For the 23rd games in South Korea, the company GE Healthcare has launched a digital technology designed to provide real-time analytics relating to injuries and illnesses for athletes competing across all disciplines. The digital tracker has been designed in partnership with the International Olympic Committee.
The platform collects information, according to PharmaPhorum, including athlete injury and illness data. This can trended with venue, sport and training procedures. This sophisticated matching enables clinicians to obtain an overview view of an athlete's health for rapid treatment decisions, as well as assessing with sports are most likely to lead to issues. If the system is successful it will be used at the Olympic Games in Tokyo in 2020.

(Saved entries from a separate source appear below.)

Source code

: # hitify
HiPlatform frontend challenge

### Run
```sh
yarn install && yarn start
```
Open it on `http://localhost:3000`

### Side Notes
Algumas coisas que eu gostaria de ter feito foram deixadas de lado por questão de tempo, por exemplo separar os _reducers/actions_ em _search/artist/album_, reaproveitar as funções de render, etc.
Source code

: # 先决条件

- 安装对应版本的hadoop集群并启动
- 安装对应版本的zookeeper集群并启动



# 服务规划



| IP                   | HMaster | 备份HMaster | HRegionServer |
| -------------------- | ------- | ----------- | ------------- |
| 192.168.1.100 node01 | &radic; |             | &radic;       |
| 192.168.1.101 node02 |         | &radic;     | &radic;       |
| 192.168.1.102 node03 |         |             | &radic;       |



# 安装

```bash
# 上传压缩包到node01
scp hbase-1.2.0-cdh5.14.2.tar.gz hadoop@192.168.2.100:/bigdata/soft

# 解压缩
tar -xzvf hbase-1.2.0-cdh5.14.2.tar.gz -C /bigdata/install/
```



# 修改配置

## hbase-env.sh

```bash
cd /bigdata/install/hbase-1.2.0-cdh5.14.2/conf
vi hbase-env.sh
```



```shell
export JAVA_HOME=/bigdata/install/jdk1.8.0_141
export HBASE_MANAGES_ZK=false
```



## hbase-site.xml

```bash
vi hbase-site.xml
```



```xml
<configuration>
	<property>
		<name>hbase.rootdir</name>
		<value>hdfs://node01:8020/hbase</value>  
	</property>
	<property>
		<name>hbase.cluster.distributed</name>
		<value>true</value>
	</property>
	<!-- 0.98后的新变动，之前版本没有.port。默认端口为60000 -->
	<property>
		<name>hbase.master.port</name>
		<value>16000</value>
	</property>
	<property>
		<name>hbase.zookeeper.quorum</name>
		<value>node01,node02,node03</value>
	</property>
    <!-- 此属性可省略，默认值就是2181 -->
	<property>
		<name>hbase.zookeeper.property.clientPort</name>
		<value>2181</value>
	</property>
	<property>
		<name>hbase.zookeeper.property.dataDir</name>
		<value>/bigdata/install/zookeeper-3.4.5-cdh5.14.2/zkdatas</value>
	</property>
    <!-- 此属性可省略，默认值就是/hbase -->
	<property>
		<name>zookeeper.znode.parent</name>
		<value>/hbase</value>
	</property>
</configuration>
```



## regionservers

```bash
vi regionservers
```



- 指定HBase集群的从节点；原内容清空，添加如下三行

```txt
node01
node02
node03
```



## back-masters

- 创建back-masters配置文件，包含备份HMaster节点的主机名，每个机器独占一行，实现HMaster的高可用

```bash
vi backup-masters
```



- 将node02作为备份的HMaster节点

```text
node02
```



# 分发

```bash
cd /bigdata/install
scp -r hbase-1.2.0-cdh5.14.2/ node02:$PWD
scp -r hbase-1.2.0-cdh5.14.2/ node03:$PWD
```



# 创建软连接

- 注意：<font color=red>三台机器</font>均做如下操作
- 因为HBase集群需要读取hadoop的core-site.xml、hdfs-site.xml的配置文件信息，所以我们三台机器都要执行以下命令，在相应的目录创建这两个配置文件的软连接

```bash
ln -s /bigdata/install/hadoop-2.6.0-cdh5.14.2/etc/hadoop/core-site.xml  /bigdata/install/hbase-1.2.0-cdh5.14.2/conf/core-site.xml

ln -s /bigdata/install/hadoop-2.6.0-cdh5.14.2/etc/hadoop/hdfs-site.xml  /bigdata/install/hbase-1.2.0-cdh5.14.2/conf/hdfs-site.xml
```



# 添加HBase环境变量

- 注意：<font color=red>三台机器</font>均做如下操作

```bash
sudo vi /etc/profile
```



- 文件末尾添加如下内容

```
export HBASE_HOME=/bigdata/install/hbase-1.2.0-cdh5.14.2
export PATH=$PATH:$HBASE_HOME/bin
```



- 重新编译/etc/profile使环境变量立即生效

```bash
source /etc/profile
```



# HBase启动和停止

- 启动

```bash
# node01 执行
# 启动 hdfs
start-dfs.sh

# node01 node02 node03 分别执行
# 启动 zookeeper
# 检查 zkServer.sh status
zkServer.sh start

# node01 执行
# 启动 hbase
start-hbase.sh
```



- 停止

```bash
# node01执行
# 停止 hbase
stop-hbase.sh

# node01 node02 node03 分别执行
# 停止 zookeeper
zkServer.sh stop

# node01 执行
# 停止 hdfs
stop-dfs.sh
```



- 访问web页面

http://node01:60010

The platform is called the GE Athlete Management Solution. Data is collected through imaging scans, patient vitals, plus information about the venue, event and sport. The data is displayed via a real-time dashboard, for the trend reviews. Bespoke views can be obtained for medics so that personalized treatments for athletes can be designed. Information is also collated by any medical incidents involving spectators.
In a statement, Dr. Jorg Debatin, Vice President & Chief Technology Officer for GE Healthcare said: "“Olympians train for many years to represent their nations at the Games. Their Herculean efforts must be matched with superhuman clinical speed and quality. AMS helps clinicians do just that – by making data and actionable insights readily available to the treating clinicians.
The platform uses cloud-based technology, and there are security protocols in place. Data can be accessed remotely by approved medics worldwide. The processed information can be displayed in multiple languages, such as English, French, Arabic, Russian, Chinese, Japanese, German, Spanish and Korean.